## [EXERCISE DESCRIPTION]
Keep the pictures out while you transcribe the listing below exactly.

## [RECORDS SUPPLIED]
+ + +

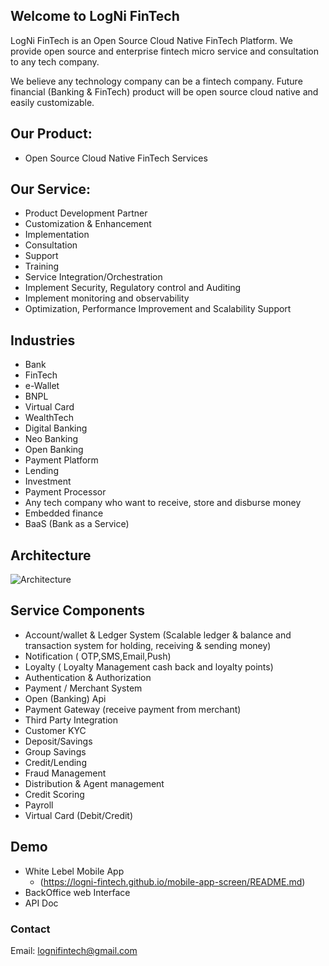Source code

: ## Welcome to LogNi FinTech

LogNi FinTech is an Open Source Cloud Native FinTech Platform.
We provide open source and enterprise fintech micro service and consultation to any tech company.

We believe any technology company can be a fintech company. Future financial (Banking & FinTech) product will be open source cloud native and easily customizable.
 
## Our Product:
- Open Source Cloud Native FinTech Services

## Our Service:
- Product Development Partner
- Customization & Enhancement
- Implementation 
- Consultation
- Support
- Training
- Service Integration/Orchestration
- Implement Security, Regulatory control and Auditing 
- Implement monitoring and observability 
- Optimization, Performance Improvement and Scalability Support
 

## Industries
- Bank
- FinTech 
- e-Wallet
- BNPL
- Virtual Card
- WealthTech
- Digital Banking
- Neo Banking
- Open Banking
- Payment Platform
- Lending 
- Investment
- Payment Processor
- Any tech company who want to receive, store and disburse money
- Embedded finance
- BaaS (Bank as a Service)  

## Architecture
![Architecture](https://logni-fintech.github.io/site/lognifintech-architecture.jpg)

## Service Components
- Account/wallet & Ledger System (Scalable ledger & balance and transaction system for holding, receiving & sending money) 
- Notification ( OTP,SMS,Email,Push)
- Loyalty ( Loyalty Management cash back and loyalty points)
- Authentication & Authorization
- Payment / Merchant System
- Open (Banking) Api
- Payment Gateway (receive payment from merchant)
- Third Party Integration
- Customer KYC
- Deposit/Savings
- Group Savings
- Credit/Lending
- Fraud Management
- Distribution & Agent management
- Credit Scoring
- Payroll 
- Virtual Card (Debit/Credit)

## Demo
- White Lebel Mobile App 
   - (https://logni-fintech.github.io/mobile-app-screen/README.md)
- BackOffice web Interface
- API Doc

### Contact
Email: lognifintech@gmail.com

+ + +

## [REPLY TO THE EXERCISE]
Source code

: ## Welcome to LogNi FinTech

LogNi FinTech is an Open Source Cloud Native FinTech Platform.
We provide open source and enterprise fintech micro service and consultation to any tech company.

We believe any technology company can be a fintech company. Future financial (Banking & FinTech) product will be open source cloud native and easily customizable.
 
## Our Product:
- Open Source Cloud Native FinTech Services

## Our Service:
- Product Development Partner
- Customization & Enhancement
- Implementation 
- Consultation
- Support
- Training
- Service Integration/Orchestration
- Implement Security, Regulatory control and Auditing 
- Implement monitoring and observability 
- Optimization, Performance Improvement and Scalability Support
 

## Industries
- Bank
- FinTech 
- e-Wallet
- BNPL
- Virtual Card
- WealthTech
- Digital Banking
- Neo Banking
- Open Banking
- Payment Platform
- Lending 
- Investment
- Payment Processor
- Any tech company who want to receive, store and disburse money
- Embedded finance
- BaaS (Bank as a Service)  

## Architecture
![Architecture](https://logni-fintech.github.io/site/lognifintech-architecture.jpg)

## Service Components
- Account/wallet & Ledger System (Scalable ledger & balance and transaction system for holding, receiving & sending money) 
- Notification ( OTP,SMS,Email,Push)
- Loyalty ( Loyalty Management cash back and loyalty points)
- Authentication & Authorization
- Payment / Merchant System
- Open (Banking) Api
- Payment Gateway (receive payment from merchant)
- Third Party Integration
- Customer KYC
- Deposit/Savings
- Group Savings
- Credit/Lending
- Fraud Management
- Distribution & Agent management
- Credit Scoring
- Payroll 
- Virtual Card (Debit/Credit)

## Demo
- White Lebel Mobile App 
   - (https://logni-fintech.github.io/mobile-app-screen/README.md)
- BackOffice web Interface
- API Doc

### Contact
Email: lognifintech@gmail.com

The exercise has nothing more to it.